Looks like something spicy or even hot is held in high regard on most lists. Here in the South, we like a pop of flavor and heat in lots of our food. A home without pepper sauce just isn’t heard of.

Seems as though mustard of some sort finds its way near the top of most every list of favorite condiments.

For those who have spent much time in France, you will remember a jar or pot of mustard being on so many tables. It may be there before salt or pepper even. It’s that important.

French mustard, known as Dijon, is hotter than American ballpark or yellow mustard. Dijon is made from brown or black seeds. American mustard uses yellow seeds. Add turmeric and we get that bright color. Vinegar gives us a tart and medium flavor.

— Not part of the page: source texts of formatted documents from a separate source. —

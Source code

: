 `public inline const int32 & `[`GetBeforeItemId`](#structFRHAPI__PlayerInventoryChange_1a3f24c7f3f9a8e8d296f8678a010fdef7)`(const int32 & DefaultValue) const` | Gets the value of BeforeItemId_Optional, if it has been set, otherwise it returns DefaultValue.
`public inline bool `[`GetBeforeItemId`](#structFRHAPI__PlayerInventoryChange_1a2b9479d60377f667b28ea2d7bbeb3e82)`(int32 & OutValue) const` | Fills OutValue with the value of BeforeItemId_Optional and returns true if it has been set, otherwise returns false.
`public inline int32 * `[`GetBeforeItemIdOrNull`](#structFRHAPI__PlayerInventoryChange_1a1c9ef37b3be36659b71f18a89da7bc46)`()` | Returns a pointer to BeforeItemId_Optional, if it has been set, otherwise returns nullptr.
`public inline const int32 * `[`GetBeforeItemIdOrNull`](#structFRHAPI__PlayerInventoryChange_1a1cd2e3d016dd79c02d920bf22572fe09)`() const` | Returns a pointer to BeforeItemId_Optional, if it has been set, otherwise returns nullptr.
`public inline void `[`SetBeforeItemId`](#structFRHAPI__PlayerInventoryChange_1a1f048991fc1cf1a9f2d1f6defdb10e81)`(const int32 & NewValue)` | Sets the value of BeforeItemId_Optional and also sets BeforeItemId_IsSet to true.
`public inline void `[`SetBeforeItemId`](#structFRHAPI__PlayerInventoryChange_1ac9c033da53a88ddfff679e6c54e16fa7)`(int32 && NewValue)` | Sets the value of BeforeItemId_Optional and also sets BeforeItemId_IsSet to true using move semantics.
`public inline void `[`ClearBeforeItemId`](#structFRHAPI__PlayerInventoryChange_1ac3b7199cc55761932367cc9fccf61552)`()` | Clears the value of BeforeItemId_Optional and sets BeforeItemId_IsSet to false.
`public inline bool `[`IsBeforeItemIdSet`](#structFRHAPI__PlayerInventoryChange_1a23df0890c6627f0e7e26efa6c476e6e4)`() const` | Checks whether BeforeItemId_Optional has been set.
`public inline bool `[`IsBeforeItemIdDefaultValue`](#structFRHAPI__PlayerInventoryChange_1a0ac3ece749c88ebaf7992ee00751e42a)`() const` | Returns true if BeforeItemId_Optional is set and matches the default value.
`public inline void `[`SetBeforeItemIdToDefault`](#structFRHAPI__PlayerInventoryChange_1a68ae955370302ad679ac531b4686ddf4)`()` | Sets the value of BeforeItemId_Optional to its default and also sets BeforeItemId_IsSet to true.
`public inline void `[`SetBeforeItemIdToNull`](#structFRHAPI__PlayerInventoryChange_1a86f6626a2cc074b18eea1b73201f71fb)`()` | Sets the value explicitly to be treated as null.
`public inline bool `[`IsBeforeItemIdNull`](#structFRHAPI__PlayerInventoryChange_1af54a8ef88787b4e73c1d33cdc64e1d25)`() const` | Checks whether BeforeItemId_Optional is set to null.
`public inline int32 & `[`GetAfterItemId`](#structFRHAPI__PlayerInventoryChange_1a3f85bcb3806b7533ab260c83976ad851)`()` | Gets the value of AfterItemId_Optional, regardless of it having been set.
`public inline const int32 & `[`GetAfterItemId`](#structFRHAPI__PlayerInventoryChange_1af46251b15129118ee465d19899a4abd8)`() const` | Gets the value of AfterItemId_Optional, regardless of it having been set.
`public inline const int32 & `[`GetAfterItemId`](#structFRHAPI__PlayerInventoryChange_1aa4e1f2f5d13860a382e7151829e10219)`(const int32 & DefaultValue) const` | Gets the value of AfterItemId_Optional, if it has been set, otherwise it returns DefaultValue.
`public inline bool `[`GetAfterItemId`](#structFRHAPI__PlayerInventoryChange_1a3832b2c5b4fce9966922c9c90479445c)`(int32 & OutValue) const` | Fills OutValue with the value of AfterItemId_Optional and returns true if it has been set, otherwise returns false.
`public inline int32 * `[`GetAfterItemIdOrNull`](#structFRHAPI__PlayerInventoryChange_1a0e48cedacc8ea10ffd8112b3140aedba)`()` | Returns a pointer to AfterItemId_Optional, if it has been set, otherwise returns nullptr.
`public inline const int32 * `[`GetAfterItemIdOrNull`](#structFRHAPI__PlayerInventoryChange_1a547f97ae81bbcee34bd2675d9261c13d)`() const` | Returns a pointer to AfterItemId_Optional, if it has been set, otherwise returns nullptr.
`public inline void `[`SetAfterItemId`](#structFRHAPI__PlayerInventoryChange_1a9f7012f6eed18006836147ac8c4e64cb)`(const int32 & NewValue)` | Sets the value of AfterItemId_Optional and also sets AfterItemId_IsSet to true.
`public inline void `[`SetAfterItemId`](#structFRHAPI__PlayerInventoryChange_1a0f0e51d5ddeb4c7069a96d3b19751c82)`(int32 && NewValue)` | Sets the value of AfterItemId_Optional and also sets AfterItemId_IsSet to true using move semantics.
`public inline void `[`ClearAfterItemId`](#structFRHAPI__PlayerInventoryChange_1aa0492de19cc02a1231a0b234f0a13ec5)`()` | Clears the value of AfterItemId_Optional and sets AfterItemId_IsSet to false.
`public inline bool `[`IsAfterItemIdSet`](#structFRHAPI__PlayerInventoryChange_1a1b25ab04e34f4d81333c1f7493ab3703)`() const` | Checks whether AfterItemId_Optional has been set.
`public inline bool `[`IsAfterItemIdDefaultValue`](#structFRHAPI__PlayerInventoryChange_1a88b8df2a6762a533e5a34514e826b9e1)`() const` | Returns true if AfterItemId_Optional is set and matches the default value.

There are other styles of mustard. Names like Dusseldorf, Norwich, Beer, Chinese, Irish (with whisky of course), English powder and others. We find some are really hot. Others have a distinct sweetness. Many styles and taste patterns. Variety based on ingredients and style of production.

Here’s the big news – France is experiencing a mustard shortage. Some market mustard shelves look like milk and bread during a southern hurricane alert. Toilet paper in the pandemic. It’s that bad.

Why is there a mustard shortage? What’s going on in France?

Just like Tabasco sauce here in the South, the peppers aren’t grown here. Most of the mustard seeds used in making Dijon mustard aren’t grown in France. Eighty percent or more of brown mustard seeds are grown in Canada. The Ukraine produced lots of mustard seed. Burgundy in France is still where Dijon is made.

We know what’s been going on in the Ukraine. Little or nothing is coming out of there. There’s been a devastating drought in Canada. Mustard seed production has been slashed. Virtually none of these are the yellow seeds used in American mustard production. Our burgers and dogs are safe!

Parisians are scurrying for Dijon. Stores are being accused of hoarding mustard and waiting on higher prices before selling. I saw a jar of Dijon priced at $10 this weekend. Mustard wars may be in the making!

Yikes. Who would have thought of such a crisis? Looks like mustard is mighty popular everywhere.

Be safe. Get an extra jar of your favorite Dijon just in case. Don’t wait and be disappointed.